Problem to solve
Everything in the records must be restated exactly, apart from the pictures.

▽

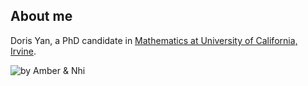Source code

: <!--
[**Home**](https://dyan233.github.io)
[**CV**](https://dyan233.github.io/CV)
[**Teaching**](https://dyan233.github.io/teaching)
[**Gallery**](https://dyan233.github.io/gallery)
-->

## About me

Doris Yan, a PhD candidate in [Mathematics at University of California, Irvine](https://www.math.uci.edu/). 

![by Amber & Nhi](main/logo_l.jpg)
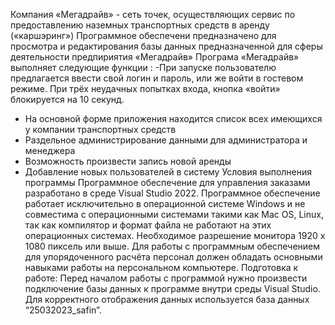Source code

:  Компания «Мегадрайв» - сеть точек, осуществляющих сервис по предоставлению наземных транспортных средств в аренду («каршэринг»)
  Программное обеспечени предназначено для просмотра и редактирования базы данных предназначенной для сферы деятельности предпириятия «Мегадрайв»
  Програма «Мегадрайв» выполняет следующие функции :
-При запуске пользователю предлагается ввести свой логин и пароль,  или же войти в гостевом режиме.  При трёх неудачных попытках входа, кнопка «войти» блокируется на 10 секунд.
- На основной форме приложения находится список всех имеющихся у компании транспортных средств
- Раздельное администрирование данными для администратора и менеджера
- Возможность произвести запись новой аренды 
- Добавление новых пользователей в систему Условия выполнения программы Программное обеспечение для управления заказами разработано в среде Visual Studio 2022. Программное обеспечение работает исключительно в операционной системе Windows и не совместима с операционными системами такими как Mac OS, Linux, так как компилятор и формат файла не работают на этих операционных системах. Необходимое разрешение монитора 1920 x 1080 пиксель или выше. Для работы с программным обеспечением для упорядоченного расчёта персонал должен обладать основными навыками работы на персональном компьютере.
  Подготовка к работе:
Перед началом работы с программой нужно произвести подключение базы данных к программе внутри среды Visual Studio. Для корректного отображения данных используется база данных “25032023_safin”. 


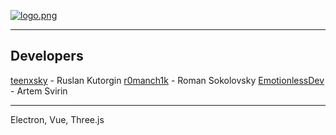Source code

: [![logo.png](https://s.iimg.su/s/01/Vsqif7xzxarvGvHHhilQn35logR4KpLQTxzAIXpA.png)](https://iimg.su/i/1RrXi)

--- 

## **Developers**


[teenxsky](https://github.com/teenxsky) - Ruslan Kutorgin
[r0manch1k](https://github.com/r0manch1k) - Roman Sokolovsky 
[EmotionlessDev](https://github.com/EmotionlessDev) - Artem Svirin

 ---
 
Electron, Vue, Three.js
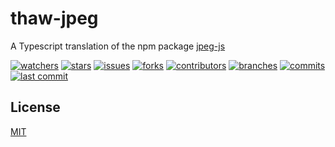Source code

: # thaw-jpeg
A Typescript translation of the npm package [jpeg-js](https://github.com/jpeg-js/jpeg-js)

[![watchers][watchers-badge-image]][watchers-url]
[![stars][stars-badge-image]][stars-url]
[![issues][issues-badge-image]][issues-url]
[![forks][forks-badge-image]][forks-url]
[![contributors][contributors-badge-image]][contributors-url]
[![branches][branches-badge-image]][branches-url]
[![commits][commits-badge-image]][commits-url]
[![last commit][last-commit-badge-image]][last-commit-url]

## License
[MIT](https://choosealicense.com/licenses/mit/)

[watchers-badge-image]: https://badgen.net/github/watchers/tom-weatherhead/thaw-jpeg
[watchers-url]: https://github.com/tom-weatherhead/thaw-jpeg/watchers
[stars-badge-image]: https://badgen.net/github/stars/tom-weatherhead/thaw-jpeg
[stars-url]: https://github.com/tom-weatherhead/thaw-jpeg/stargazers
[issues-badge-image]: https://badgen.net/github/issues/tom-weatherhead/thaw-jpeg
[issues-url]: https://github.com/tom-weatherhead/thaw-jpeg/issues
[forks-badge-image]: https://badgen.net/github/forks/tom-weatherhead/thaw-jpeg
[forks-url]: https://github.com/tom-weatherhead/thaw-jpeg/network/members
[contributors-badge-image]: https://badgen.net/github/contributors/tom-weatherhead/thaw-jpeg
[contributors-url]: https://github.com/tom-weatherhead/thaw-jpeg/graphs/contributors
[branches-badge-image]: https://badgen.net/github/branches/tom-weatherhead/thaw-jpeg
[branches-url]: https://github.com/tom-weatherhead/thaw-jpeg/branches
[commits-badge-image]: https://badgen.net/github/commits/tom-weatherhead/thaw-jpeg
[commits-url]: https://github.com/tom-weatherhead/thaw-jpeg/commits/master
[last-commit-badge-image]: https://badgen.net/github/last-commit/tom-weatherhead/thaw-jpeg
[last-commit-url]: https://github.com/tom-weatherhead/thaw-jpeg
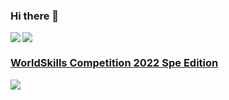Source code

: ### Hi there 👋

<a href="https://github.com/anuraghazra/github-readme-stats">
  <img align="left" src="https://github-readme-stats.vercel.app/api?username=SonoD206&count_private=true&show_icons=true&&theme=github_dark" />
  <img align="middle" src="https://github-readme-stats.vercel.app/api/top-langs/?username=SonoD206&theme=github_dark" />
  <h3>WorldSkills Competition 2022 Spe Edition</h3> 
  <img align="left" src="https://user-images.githubusercontent.com/70731695/197102682-df8d51e8-785a-496d-bb55-260042f8cad8.png" />
</a>


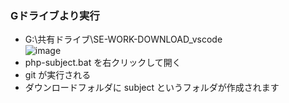 ### Gドライブより実行
- G:\共有ドライブ\SE-WORK-DOWNLOAD\_vscode\
  ![image](https://github.com/winofsql/subject-230510/assets/1501327/0530e62e-fa8e-4d4d-99c9-319370a12c00)
- php-subject.bat を右クリックして開く 
- git が実行される
- ダウンロードフォルダに subject というフォルダが作成されます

△

The answer
Source code

: <!--
[**Home**](https://dyan233.github.io)
[**CV**](https://dyan233.github.io/CV)
[**Teaching**](https://dyan233.github.io/teaching)
[**Gallery**](https://dyan233.github.io/gallery)
-->

## About me

Doris Yan, a PhD candidate in [Mathematics at University of California, Irvine](https://www.math.uci.edu/). 

![by Amber & Nhi](main/logo_l.jpg)
Source code

:  Компания «Мегадрайв» - сеть точек, осуществляющих сервис по предоставлению наземных транспортных средств в аренду («каршэринг»)
  Программное обеспечени предназначено для просмотра и редактирования базы данных предназначенной для сферы деятельности предпириятия «Мегадрайв»
  Програма «Мегадрайв» выполняет следующие функции :
-При запуске пользователю предлагается ввести свой логин и пароль,  или же войти в гостевом режиме.  При трёх неудачных попытках входа, кнопка «войти» блокируется на 10 секунд.
- На основной форме приложения находится список всех имеющихся у компании транспортных средств
- Раздельное администрирование данными для администратора и менеджера
- Возможность произвести запись новой аренды 
- Добавление новых пользователей в систему Условия выполнения программы Программное обеспечение для управления заказами разработано в среде Visual Studio 2022. Программное обеспечение работает исключительно в операционной системе Windows и не совместима с операционными системами такими как Mac OS, Linux, так как компилятор и формат файла не работают на этих операционных системах. Необходимое разрешение монитора 1920 x 1080 пиксель или выше. Для работы с программным обеспечением для упорядоченного расчёта персонал должен обладать основными навыками работы на персональном компьютере.
  Подготовка к работе:
Перед началом работы с программой нужно произвести подключение базы данных к программе внутри среды Visual Studio. Для корректного отображения данных используется база данных “25032023_safin”. 


Source code

: [![logo.png](https://s.iimg.su/s/01/Vsqif7xzxarvGvHHhilQn35logR4KpLQTxzAIXpA.png)](https://iimg.su/i/1RrXi)

--- 

## **Developers**


[teenxsky](https://github.com/teenxsky) - Ruslan Kutorgin
[r0manch1k](https://github.com/r0manch1k) - Roman Sokolovsky 
[EmotionlessDev](https://github.com/EmotionlessDev) - Artem Svirin

 ---
 
Electron, Vue, Three.js
Source code

: # thaw-jpeg
A Typescript translation of the npm package [jpeg-js](https://github.com/jpeg-js/jpeg-js)

[![watchers][watchers-badge-image]][watchers-url]
[![stars][stars-badge-image]][stars-url]
[![issues][issues-badge-image]][issues-url]
[![forks][forks-badge-image]][forks-url]
[![contributors][contributors-badge-image]][contributors-url]
[![branches][branches-badge-image]][branches-url]
[![commits][commits-badge-image]][commits-url]
[![last commit][last-commit-badge-image]][last-commit-url]

## License
[MIT](https://choosealicense.com/licenses/mit/)

[watchers-badge-image]: https://badgen.net/github/watchers/tom-weatherhead/thaw-jpeg
[watchers-url]: https://github.com/tom-weatherhead/thaw-jpeg/watchers
[stars-badge-image]: https://badgen.net/github/stars/tom-weatherhead/thaw-jpeg
[stars-url]: https://github.com/tom-weatherhead/thaw-jpeg/stargazers
[issues-badge-image]: https://badgen.net/github/issues/tom-weatherhead/thaw-jpeg
[issues-url]: https://github.com/tom-weatherhead/thaw-jpeg/issues
[forks-badge-image]: https://badgen.net/github/forks/tom-weatherhead/thaw-jpeg
[forks-url]: https://github.com/tom-weatherhead/thaw-jpeg/network/members
[contributors-badge-image]: https://badgen.net/github/contributors/tom-weatherhead/thaw-jpeg
[contributors-url]: https://github.com/tom-weatherhead/thaw-jpeg/graphs/contributors
[branches-badge-image]: https://badgen.net/github/branches/tom-weatherhead/thaw-jpeg
[branches-url]: https://github.com/tom-weatherhead/thaw-jpeg/branches
[commits-badge-image]: https://badgen.net/github/commits/tom-weatherhead/thaw-jpeg
[commits-url]: https://github.com/tom-weatherhead/thaw-jpeg/commits/master
[last-commit-badge-image]: https://badgen.net/github/last-commit/tom-weatherhead/thaw-jpeg
[last-commit-url]: https://github.com/tom-weatherhead/thaw-jpeg
Source code

: ### Hi there 👋

<a href="https://github.com/anuraghazra/github-readme-stats">
  <img align="left" src="https://github-readme-stats.vercel.app/api?username=SonoD206&count_private=true&show_icons=true&&theme=github_dark" />
  <img align="middle" src="https://github-readme-stats.vercel.app/api/top-langs/?username=SonoD206&theme=github_dark" />
  <h3>WorldSkills Competition 2022 Spe Edition</h3> 
  <img align="left" src="https://user-images.githubusercontent.com/70731695/197102682-df8d51e8-785a-496d-bb55-260042f8cad8.png" />
</a>


 ### Gドライブより実行
- G:\共有ドライブ\SE-WORK-DOWNLOAD\_vscode\
  ![image](https://github.com/winofsql/subject-230510/assets/1501327/0530e62e-fa8e-4d4d-99c9-319370a12c00)
- php-subject.bat を右クリックして開く 
- git が実行される
- ダウンロードフォルダに subject というフォルダが作成されます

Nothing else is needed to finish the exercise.